Desci as escadas quase flutuando, após saber que Felipe realmente quer ser meu amigo. Nesse momento, estou chegando ao andar de baixo, para pegar o restante das roupas, e o sorriso não sai do meu rosto. É inacreditável saber que o meu patrão quer ser meu amigo. Nunca tive uma relação tão estreita assim com patrões. Aliás, eu nunca tive uma pessoa que quisesse ser meu amigo assim. Acho que de amigo só tenho a minha mãe.

— E esse sorriso? — Mamãe pergunta após eu chegar para recolher as roupas que sobraram.

Nossa. Ela percebeu.

— Sorriso? — No mesmo instante tento escondê-lo, fazendo-me de desentendido.

— Sim. — Dessa vez, ela é quem sorri. — Você chegou aqui todo sorridente. Aconteceu alguma coisa?

Será que é uma boa ideia falar para a mamãe o que está acontecendo? Não sei. Essa ideia de ser amigo do Felipe ainda é muito nova. Talvez eu deva esperar isso amadurecer e só assim falar para ela. Até porque eu também não sei se ela vai aprovar a ideia de eu estreitar meu laço com o filho do patrão, que também é nosso patrão. Mamãe sempre teve receio em tomar certas liberdades com os chefes da casa. Mas, ela está certa. Seu Raul e dona Fernanda nunca nos deram liberdade mesmo.

— Impressão sua, mãe. — Tento me fazer de desentendido novamente.

— Tem certeza? — Ela continua sorrindo.

— Sim. — Respondo.

Ela balança a cabeça de maneira divertida.

— Vamos, Nick, fale... — Seu tom de voz é amável. — Eu conheço o filho que tenho. Sei quando está feliz. Sei quando está triste. Sei quando está com raiva. Sei de tudo. Tudo. Até mesmo quando você não quer me falar.

Mamãe é impossível. Ela realmente me conhece. Claro, é minha mãe. Não tenho como esconder nada dela.

— O Felipe é legal. — Limito-me apenas a dizer isso.

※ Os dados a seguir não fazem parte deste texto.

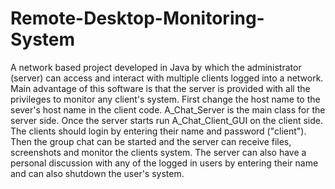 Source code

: # Remote-Desktop-Monitoring-System
A network based project developed in Java by which the administrator (server) can access and interact with multiple clients logged into a network. Main advantage of this software is that the server is provided with all the privileges to monitor any client's system.
First change the host name to the sever's host name in the client code.
A_Chat_Server is the main class for the server side.
Once the server starts run A_Chat_Client_GUI on the client side.
The clients should login by entering their name and password ("client").
Then the group chat can be started and the server can receive files, screenshots and monitor the clients system.
The server can also have a personal discussion with any of the logged in users by entering their name and can also shutdown the user's system.
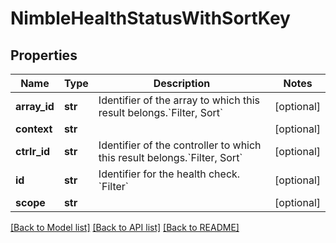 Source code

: # NimbleHealthStatusWithSortKey

## Properties
Name | Type | Description | Notes
------------ | ------------- | ------------- | -------------
**array_id** | **str** | Identifier of the array to which this result belongs.&#x60;Filter, Sort&#x60; | [optional] 
**context** | **str** |  | [optional] 
**ctrlr_id** | **str** | Identifier of the controller to which this result belongs.&#x60;Filter, Sort&#x60; | [optional] 
**id** | **str** | Identifier for the health check. &#x60;Filter&#x60; | [optional] 
**scope** | **str** |  | [optional] 

[[Back to Model list]](../README.md#documentation-for-models) [[Back to API list]](../README.md#documentation-for-api-endpoints) [[Back to README]](../README.md)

— O Felipe? — Seus olhos, de repente, se enchem de alegria.

— Sim... — Respondo.

Mamãe me encara de cima a baixo, como quem está imaginando muitas coisas. Confesso que tenho um pouco de medo da imaginação dela.

— Então, vocês estão se dando bem? — Ela pergunta.

— Ele é bastante educado. — Respondo. — E me trata bem, e não me considera com um empregado, e...

A cada palavra que dou, noto o sorriso da minha mãe ficando cada vez maior. Nossa, estou falando coisas demais.

— Acho que você e ele estão... — Ela interrompe a si mesma.

O que ela quis falar?

— Estamos o quê, mãe?

Ela balança a cabeça e sorri.

— Nada, querido, nada.

Ah, mãe, se começou, tem que ir até o fim.

— Me fala, mãe. Por favor. — Peço.

Ela sorri.

— Só quis dizer que acho que vocês dois estão realmente se dando muito bem. — Mamãe responde, mas sinto que não era só isso o que ela queria me dizer.

xxx

Após conversar com minha mãe e levar o restante das roupas para o quarto do Felipe, vim me arrumar para irmos a Belo Horizonte. Eu sei que não é uma viagem, porque, bem, só levamos uma hora para ir e voltar. Também sei que não deve ser nenhum passeio em especial, mas, até agora, não sei por que ele me chamou para ir junto.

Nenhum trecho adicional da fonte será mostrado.